What U.S. officials did not fully comprehend was that an earlier event weighed heavily on the Assange team’s distrust of U.S. intentions.
Just a few days after the negotiations opened in mid-February, Waldman reached out to Sen. Warner; the lawyer wanted to see if Senate Intelligence Committee staff wanted any contact with Assange, to ask about Russia or other issues.
Warner engaged with Waldman over encrypted text messages, then reached out to Comey. A few days later, Warner contacted Waldman with an unexpected plea.
“He told me he had just talked with Comey and that, while the government was appreciative of my efforts, my instructions were to stand down, to end the discussions with Assange,” Waldman told me. Waldman offered contemporaneous documents to show he memorialized Warner’s exact words.
Waldman couldn’t believe a U.S. senator and the FBI chief were sending a different signal, so he went back to Laufman, who assured him the negotiations were still on. “What Laufman said to me after he heard I was told to ‘stand down’ by Warner and Comey was, ‘That’s bullshit. You are not standing down and neither am I,’” Waldman recalled.

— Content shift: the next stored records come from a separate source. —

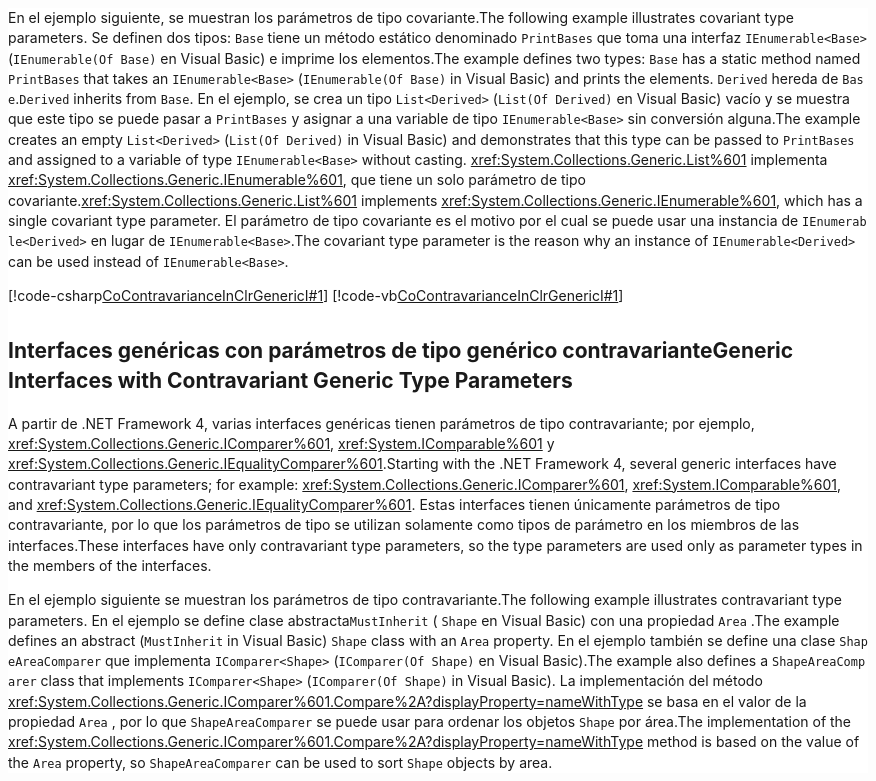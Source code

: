  <span data-ttu-id="dafa4-138">En el ejemplo siguiente, se muestran los parámetros de tipo covariante.</span><span class="sxs-lookup"><span data-stu-id="dafa4-138">The following example illustrates covariant type parameters.</span></span> <span data-ttu-id="dafa4-139">Se definen dos tipos: `Base` tiene un método estático denominado `PrintBases` que toma una interfaz `IEnumerable<Base>` (`IEnumerable(Of Base)` en Visual Basic) e imprime los elementos.</span><span class="sxs-lookup"><span data-stu-id="dafa4-139">The example defines two types: `Base` has a static method named `PrintBases` that takes an `IEnumerable<Base>` (`IEnumerable(Of Base)` in Visual Basic) and prints the elements.</span></span> <span data-ttu-id="dafa4-140">`Derived` hereda de `Base`.</span><span class="sxs-lookup"><span data-stu-id="dafa4-140">`Derived` inherits from `Base`.</span></span> <span data-ttu-id="dafa4-141">En el ejemplo, se crea un tipo `List<Derived>` (`List(Of Derived)` en Visual Basic) vacío y se muestra que este tipo se puede pasar a `PrintBases` y asignar a una variable de tipo `IEnumerable<Base>` sin conversión alguna.</span><span class="sxs-lookup"><span data-stu-id="dafa4-141">The example creates an empty `List<Derived>` (`List(Of Derived)` in Visual Basic) and demonstrates that this type can be passed to `PrintBases` and assigned to a variable of type `IEnumerable<Base>` without casting.</span></span> <span data-ttu-id="dafa4-142"><xref:System.Collections.Generic.List%601> implementa <xref:System.Collections.Generic.IEnumerable%601>, que tiene un solo parámetro de tipo covariante.</span><span class="sxs-lookup"><span data-stu-id="dafa4-142"><xref:System.Collections.Generic.List%601> implements <xref:System.Collections.Generic.IEnumerable%601>, which has a single covariant type parameter.</span></span> <span data-ttu-id="dafa4-143">El parámetro de tipo covariante es el motivo por el cual se puede usar una instancia de `IEnumerable<Derived>` en lugar de `IEnumerable<Base>`.</span><span class="sxs-lookup"><span data-stu-id="dafa4-143">The covariant type parameter is the reason why an instance of `IEnumerable<Derived>` can be used instead of `IEnumerable<Base>`.</span></span>  
  
 [!code-csharp[CoContravarianceInClrGenericI#1](../../../samples/snippets/csharp/VS_Snippets_CLR/cocontravarianceinclrgenerici/cs/example.cs#1)]
 [!code-vb[CoContravarianceInClrGenericI#1](../../../samples/snippets/visualbasic/VS_Snippets_CLR/cocontravarianceinclrgenerici/vb/example.vb#1)]  
  
## <a name="generic-interfaces-with-contravariant-generic-type-parameters"></a><span data-ttu-id="dafa4-144">Interfaces genéricas con parámetros de tipo genérico contravariante</span><span class="sxs-lookup"><span data-stu-id="dafa4-144">Generic Interfaces with Contravariant Generic Type Parameters</span></span>  
 <span data-ttu-id="dafa4-145">A partir de .NET Framework 4, varias interfaces genéricas tienen parámetros de tipo contravariante; por ejemplo, <xref:System.Collections.Generic.IComparer%601>, <xref:System.IComparable%601> y <xref:System.Collections.Generic.IEqualityComparer%601>.</span><span class="sxs-lookup"><span data-stu-id="dafa4-145">Starting with the .NET Framework 4, several generic interfaces have contravariant type parameters; for example: <xref:System.Collections.Generic.IComparer%601>, <xref:System.IComparable%601>, and <xref:System.Collections.Generic.IEqualityComparer%601>.</span></span> <span data-ttu-id="dafa4-146">Estas interfaces tienen únicamente parámetros de tipo contravariante, por lo que los parámetros de tipo se utilizan solamente como tipos de parámetro en los miembros de las interfaces.</span><span class="sxs-lookup"><span data-stu-id="dafa4-146">These interfaces have only contravariant type parameters, so the type parameters are used only as parameter types in the members of the interfaces.</span></span>  
  
 <span data-ttu-id="dafa4-147">En el ejemplo siguiente se muestran los parámetros de tipo contravariante.</span><span class="sxs-lookup"><span data-stu-id="dafa4-147">The following example illustrates contravariant type parameters.</span></span> <span data-ttu-id="dafa4-148">En el ejemplo se define clase abstracta`MustInherit` ( `Shape` en Visual Basic) con una propiedad `Area` .</span><span class="sxs-lookup"><span data-stu-id="dafa4-148">The example defines an abstract (`MustInherit` in Visual Basic) `Shape` class with an `Area` property.</span></span> <span data-ttu-id="dafa4-149">En el ejemplo también se define una clase `ShapeAreaComparer` que implementa `IComparer<Shape>` (`IComparer(Of Shape)` en Visual Basic).</span><span class="sxs-lookup"><span data-stu-id="dafa4-149">The example also defines a `ShapeAreaComparer` class that implements `IComparer<Shape>` (`IComparer(Of Shape)` in Visual Basic).</span></span> <span data-ttu-id="dafa4-150">La implementación del método <xref:System.Collections.Generic.IComparer%601.Compare%2A?displayProperty=nameWithType> se basa en el valor de la propiedad `Area` , por lo que `ShapeAreaComparer` se puede usar para ordenar los objetos `Shape` por área.</span><span class="sxs-lookup"><span data-stu-id="dafa4-150">The implementation of the <xref:System.Collections.Generic.IComparer%601.Compare%2A?displayProperty=nameWithType> method is based on the value of the `Area` property, so `ShapeAreaComparer` can be used to sort `Shape` objects by area.</span></span>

A source familiar with Warner’s interactions says the senator’s contact on the Assange matter was limited and was shared with Senate Intelligence chairman Sen. Richard Burr (R-N.C.). But the source acknowledges that Warner consulted Comey and passed along the “stand down” instructions to Waldman: “That did happen.”
Multiple sources tell me the FBI’s counterintelligence team was aware and engaged in the Justice Department’s strategy but could not explain what motivated Comey to send a different message around the negotiations through Warner. A lawyer for Comey did not immediately return calls seeking comment.
While the negotiations survived the Warner-Comey intervention, the episode sowed distrust in Assange’s camp.
“The constructive, principled discussions with DOJ that occurred over nearly two months were complicated by the confusing ‘stand down’ message,” Waldman recalled.
On April 7, 2017, Assange released documents with the specifics of some of the CIA malware used for cyber attacks. It had immediate impact: A furious U.S. government backed out of the negotiations, and then-CIA Director Mike Pompeo slammed WikiLeaks as a “hostile intelligence service.”
Soon, the rare opportunity to engage Assange in a dialogue over redactions, a more responsible way to release information, and how the infamous DNC hacks occurred was lost — likely forever.
John Solomon is an award-winning investigative journalist whose work over the years has exposed U.S. and FBI intelligence failures before the Sept. 11 attacks, federal scientists’ misuse of foster children and veterans in drug experiments, and numerous cases of political corruption. He is The Hill’s executive vice president for video.